Tuesday, 24 January 2012: 5:00 PM
Improved Coastal Precipitation Forecasts with Direct Assimilation of GOES-11/12 Imager Radiances
Room 257 (New Orleans Convention Center )
Our previous study showed that assimilation of GOES imager radiance with conventional observations could lead to a significant improvement in the quantitative precipitation forecasts (QPFs) near Gulf of Mexico (Zou et al., 2011). In our continual studies, impacts of GOES imager radiances on coastal QPFs are examined in the presence of other satellite observations (e.g., AMSU-A, AIRS, HIRS3/4, MHS, GOES Sounder etc.) which have been assimilated in Gridded Statistical Interpolation (GSI) system. Numerical experiments show that direct assimilation of GOES imager radiances in clear-sky conditions can result in a large positive impact on QPFs, compared to all other types of observations. It is also shown that the impact of the AMSU-A data on this coastal QPF ranks the highest among all the experiments while that of the GOES imager radiance is the second.
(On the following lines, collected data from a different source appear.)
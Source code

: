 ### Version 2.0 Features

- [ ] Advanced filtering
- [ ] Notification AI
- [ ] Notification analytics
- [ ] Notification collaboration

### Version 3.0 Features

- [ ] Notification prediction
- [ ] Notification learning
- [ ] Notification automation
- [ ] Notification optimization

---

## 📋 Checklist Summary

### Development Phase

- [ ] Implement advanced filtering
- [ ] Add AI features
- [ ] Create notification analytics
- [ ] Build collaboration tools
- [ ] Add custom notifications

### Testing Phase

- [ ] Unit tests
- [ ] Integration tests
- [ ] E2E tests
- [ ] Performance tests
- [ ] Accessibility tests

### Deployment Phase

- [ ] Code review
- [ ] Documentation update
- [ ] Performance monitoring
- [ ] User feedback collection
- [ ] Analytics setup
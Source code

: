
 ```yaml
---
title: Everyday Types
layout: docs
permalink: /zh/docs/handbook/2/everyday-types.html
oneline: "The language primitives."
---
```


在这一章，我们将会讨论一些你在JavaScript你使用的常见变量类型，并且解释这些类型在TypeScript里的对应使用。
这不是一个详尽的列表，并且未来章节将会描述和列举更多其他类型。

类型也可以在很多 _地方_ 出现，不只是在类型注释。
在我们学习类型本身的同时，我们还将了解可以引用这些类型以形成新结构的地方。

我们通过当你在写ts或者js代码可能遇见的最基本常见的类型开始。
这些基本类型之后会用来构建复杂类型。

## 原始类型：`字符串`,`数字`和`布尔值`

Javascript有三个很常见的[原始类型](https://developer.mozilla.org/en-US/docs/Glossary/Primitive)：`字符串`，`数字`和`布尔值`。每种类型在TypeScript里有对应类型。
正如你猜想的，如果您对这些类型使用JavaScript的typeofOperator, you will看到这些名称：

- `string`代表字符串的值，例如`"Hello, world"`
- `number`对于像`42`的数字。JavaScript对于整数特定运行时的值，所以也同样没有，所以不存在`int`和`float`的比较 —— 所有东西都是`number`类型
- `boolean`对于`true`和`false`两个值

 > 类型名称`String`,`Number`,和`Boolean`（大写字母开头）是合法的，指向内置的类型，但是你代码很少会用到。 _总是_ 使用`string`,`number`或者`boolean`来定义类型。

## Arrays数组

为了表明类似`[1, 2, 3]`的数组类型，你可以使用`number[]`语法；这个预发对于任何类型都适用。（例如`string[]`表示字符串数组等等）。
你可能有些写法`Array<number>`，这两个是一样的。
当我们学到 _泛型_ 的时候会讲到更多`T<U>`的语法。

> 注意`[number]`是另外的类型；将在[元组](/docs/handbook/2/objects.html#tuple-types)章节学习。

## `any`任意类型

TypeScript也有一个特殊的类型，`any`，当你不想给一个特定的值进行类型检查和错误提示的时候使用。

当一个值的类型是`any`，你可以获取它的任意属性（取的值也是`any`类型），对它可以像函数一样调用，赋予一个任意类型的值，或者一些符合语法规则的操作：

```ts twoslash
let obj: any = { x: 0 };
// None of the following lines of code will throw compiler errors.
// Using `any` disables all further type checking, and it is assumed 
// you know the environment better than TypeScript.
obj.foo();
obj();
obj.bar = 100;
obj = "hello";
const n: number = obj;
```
It is clearly demonstrated that adding MHS and/or GOES sounder data to the AMSU-A experiment significantly degraded the forecast skill and the GOES imager radiances can further improve the forecast skill. The reasons that MHS and GOES sounder radiances produce such a negative impact are still not very clear. Perhaps, the quality control and bias correction schemes of MHS and GOES sounder data in GSI are poor and need to be further optimized.